Ma un aspetto di forte “autonomia” riguarda proprio la maggiore risorsa del Ssn, cioè il personale. Tutte le Regioni sono in gravi difficoltà nel reclutare medici e i concorsi spesso vanno deserti. Orbene, se Veneto, Emilia-Romagna e Liguria aumentano l’importo delle prestazioni aggiuntive previste dal vigente Ccnl da 60 euro l’ora a 100 euro, mettono in atto una forma di dumping del reclutamento che altro non è che la realizzazione della “autonomia” in questione. Stesse considerazioni si possono fare riguardo alle risorse aggiuntive regionali (Rar) che in molte aziende del centro sud non sanno nemmeno cosa siano.

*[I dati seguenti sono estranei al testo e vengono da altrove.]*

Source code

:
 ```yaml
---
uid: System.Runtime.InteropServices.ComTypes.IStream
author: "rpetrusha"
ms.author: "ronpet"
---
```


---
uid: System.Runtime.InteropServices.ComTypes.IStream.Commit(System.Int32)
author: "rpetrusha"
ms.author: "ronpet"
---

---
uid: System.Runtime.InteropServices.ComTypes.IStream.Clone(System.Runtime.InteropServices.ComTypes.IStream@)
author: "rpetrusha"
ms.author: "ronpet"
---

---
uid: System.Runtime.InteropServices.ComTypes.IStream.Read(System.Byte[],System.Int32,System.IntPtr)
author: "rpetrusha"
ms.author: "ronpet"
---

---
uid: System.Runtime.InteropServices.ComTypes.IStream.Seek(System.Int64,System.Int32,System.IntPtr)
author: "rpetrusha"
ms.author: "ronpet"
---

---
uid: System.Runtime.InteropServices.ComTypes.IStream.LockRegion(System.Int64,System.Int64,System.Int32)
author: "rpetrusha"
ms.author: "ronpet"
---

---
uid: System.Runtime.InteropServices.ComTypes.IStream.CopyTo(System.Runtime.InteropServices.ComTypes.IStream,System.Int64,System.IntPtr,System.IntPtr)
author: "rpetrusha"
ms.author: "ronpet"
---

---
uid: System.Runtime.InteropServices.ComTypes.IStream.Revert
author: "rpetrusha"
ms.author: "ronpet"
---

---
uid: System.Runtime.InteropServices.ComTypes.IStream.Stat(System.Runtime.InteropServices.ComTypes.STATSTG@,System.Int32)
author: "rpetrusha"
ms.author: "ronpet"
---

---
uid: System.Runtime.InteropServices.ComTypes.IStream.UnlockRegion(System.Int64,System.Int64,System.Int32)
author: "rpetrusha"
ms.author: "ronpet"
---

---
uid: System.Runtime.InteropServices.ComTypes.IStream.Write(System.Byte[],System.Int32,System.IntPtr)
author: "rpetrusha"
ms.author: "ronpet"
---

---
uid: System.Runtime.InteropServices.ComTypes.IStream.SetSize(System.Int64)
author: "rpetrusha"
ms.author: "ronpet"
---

C’è anche un altro aspetto molto delicato in tema di retribuzioni. I rinnovi contrattuali quasi sempre ormai fissano incrementi retributivi in valori monetari assoluti ma non è sempre stato così, perché almeno fino al 2004 si ricorreva ad incrementi percentuali che, ovviamente, premiavano le Regioni e le aziende più ricche. Facciamo un esempio. Se in un Ccnl si legge che il fondo “è incrementato a decorrere dal 1 gennaio 2001, in ragione d’anno, di una quota pari allo 0,32 % del monte salari annuo calcolato al 31 dicembre 1999”, significa che se il fondo in questione è di 1.000 (valore del tutto ipotetico) l’aumento consiste in un importo tarato su di un monte salari sostanzioso ma se tale parametro – come in quasi tutte le Regioni del centro sud – è decisamente inferiore, l’incremento è gioco forza più basso. Questa ricchezza “esponenziale” si è storicizzata nel tempo e ha generato grandi disuguaglianze salariali, sia per il comparto che per la dirigenza.

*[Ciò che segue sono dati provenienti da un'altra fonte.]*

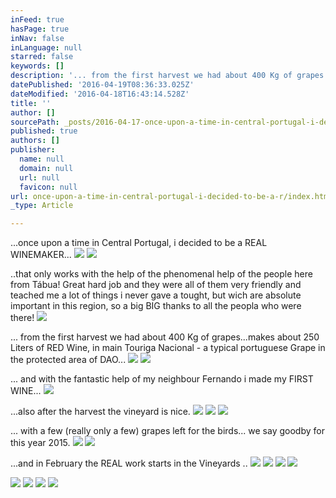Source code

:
 ```yaml
---
inFeed: true
hasPage: true
inNav: false
inLanguage: null
starred: false
keywords: []
description: '... from the first harvest we had about 400 Kg of grapes...makes about 250 Liters of RED Wine, in main Touriga Nacional - a typical portuguese Grape in the protected area of DAO... '
datePublished: '2016-04-19T08:36:33.025Z'
dateModified: '2016-04-18T16:43:14.528Z'
title: ''
author: []
sourcePath: _posts/2016-04-17-once-upon-a-time-in-central-portugal-i-decided-to-be-a-r.md
published: true
authors: []
publisher:
  name: null
  domain: null
  url: null
  favicon: null
url: once-upon-a-time-in-central-portugal-i-decided-to-be-a-r/index.html
_type: Article

---
```

...once upon a time in Central Portugal, i decided to be a REAL WINEMAKER...
![](https://the-grid-user-content.s3-us-west-2.amazonaws.com/3f28520f-73ee-4b53-9afc-e916f5ee645f.jpg)
![](https://the-grid-user-content.s3-us-west-2.amazonaws.com/29ef28bb-fca9-4de5-a238-90c20f4d32aa.jpg)

..that only works with the help of the phenomenal help of the people here from Tábua! Great hard job and they were all of them very friendly and teached me a lot of things i never gave a tought, but wich are absolute important in this region, so a big BIG thanks to all the peopla who were there!
![](https://the-grid-user-content.s3-us-west-2.amazonaws.com/b87113d0-b1b9-44ed-b944-3da700781b64.jpg)

... from the first harvest we had about 400 Kg of grapes...makes about 250 Liters of RED Wine, in main Touriga Nacional - a typical portuguese Grape in the protected area of DAO... ![](https://the-grid-user-content.s3-us-west-2.amazonaws.com/45d1f740-7545-4230-986f-9d78a623ff21.jpg)
![](https://the-grid-user-content.s3-us-west-2.amazonaws.com/60d243ca-aa9d-47c4-9514-2783f1c99a06.jpg)

... and with the fantastic help of my neighbour Fernando i made my FIRST WINE...
![](https://the-grid-user-content.s3-us-west-2.amazonaws.com/9ad5c900-1fdf-4f59-b7fa-2f3c0a342fce.jpg)

...also after the harvest the vineyard is nice. ![](https://the-grid-user-content.s3-us-west-2.amazonaws.com/e1ae2306-40c0-4a6b-a8b2-561739bbdb3c.jpg)
![](https://the-grid-user-content.s3-us-west-2.amazonaws.com/7d3b1303-2221-4562-8073-d0e06d9174f9.jpg)
![](https://the-grid-user-content.s3-us-west-2.amazonaws.com/aafd242f-9577-4a2b-b23b-40c5165036e4.jpg)

... with a few (really only a few) grapes left for the birds... we say goodby for this year 2015\.
![](https://the-grid-user-content.s3-us-west-2.amazonaws.com/bfcf9e5d-14aa-4a3d-82be-78983b6b01af.jpg)
![](https://the-grid-user-content.s3-us-west-2.amazonaws.com/ab5d5ca5-a2da-47fd-b3af-462c8fad9c4f.jpg)

...and in February the REAL work starts in the Vineyards ..
![](https://the-grid-user-content.s3-us-west-2.amazonaws.com/52f4a24c-e609-4fd4-a35c-b73d0bec7281.jpg)
![](https://the-grid-user-content.s3-us-west-2.amazonaws.com/a109b2f2-7086-40ea-b0f6-7d815c2ad864.jpg)
![](https://the-grid-user-content.s3-us-west-2.amazonaws.com/1e16177a-b6d0-46e0-b25d-e1ad8b2792bc.jpg)
![](https://the-grid-user-content.s3-us-west-2.amazonaws.com/78ff1c95-9aec-4f43-b997-52b3133825db.jpg)

  
![](https://the-grid-user-content.s3-us-west-2.amazonaws.com/b36394ef-0a9a-4fe6-9863-da7974a55bd5.jpg)
![](https://the-grid-user-content.s3-us-west-2.amazonaws.com/0cac9a20-cc52-4489-b895-88069b9ca461.jpg)
![](https://the-grid-user-content.s3-us-west-2.amazonaws.com/0563e0a6-53a9-40d0-a8d2-c9c266a97a77.jpg)
![](https://the-grid-user-content.s3-us-west-2.amazonaws.com/3beb45cf-6f86-406f-a2a7-7a5365a70678.jpg)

Un ulteriore, recentissimo esempio di “gabbia salariale” lo possiamo ritrovare nel Ccnl del comparto del 2 novembre scorso. Come è noto, il contratto collettivo doveva disciplinare l’indennità di Pronto soccorso per la quale la legge 234/2021 aveva stanziato 63 mln in modo indistinto. Le parti negoziali si sono trovate in evidente difficoltà per la mancanza di dati certi e affidabile, per cui non hanno saputo fare di meglio che ripartire l’importo complessivo in ragione del monte salari delle singole Regioni. Prendiamo come esempio gli importi attribuiti a due Regioni grandi e importanti, ma molto diverse: Lombardia e Campania. Alla prima sono stati assegnati 7.285.632 euro mentre alla seconda 2.914.005 euro. Secondo la Tabella G – basata, come detto, sul monte salari – il rapporto tra le due Regioni è di 0,4; se si procedesse in ragione degli accessi annui al Pronto soccorso, il rapporto sarebbe di 0,8. Inoltre, è difficile comprendere come ad una Regione che ha 5.624.420 abitanti venga assegnato un importo molto inferiore a quello di Regioni decisamente meno popolose. Non vorrei fare polemiche sterili, ma il criterio del monte salari premia nettamente le regioni più ricche, e questo con le criticità lavorative e lo stress del Pronto soccorso non c’entra francamente nulla. Per fare un esempio concreto, due ospedali con dati simili come gli Spedali civili di Brescia (58.024 accessi annui) e il Santobono di Napoli (52.547 accessi annui) riceveranno dalle rispettive Regioni importi molto diversi a fronte di un carico lavorativo per gli operatori sostanzialmente uguale.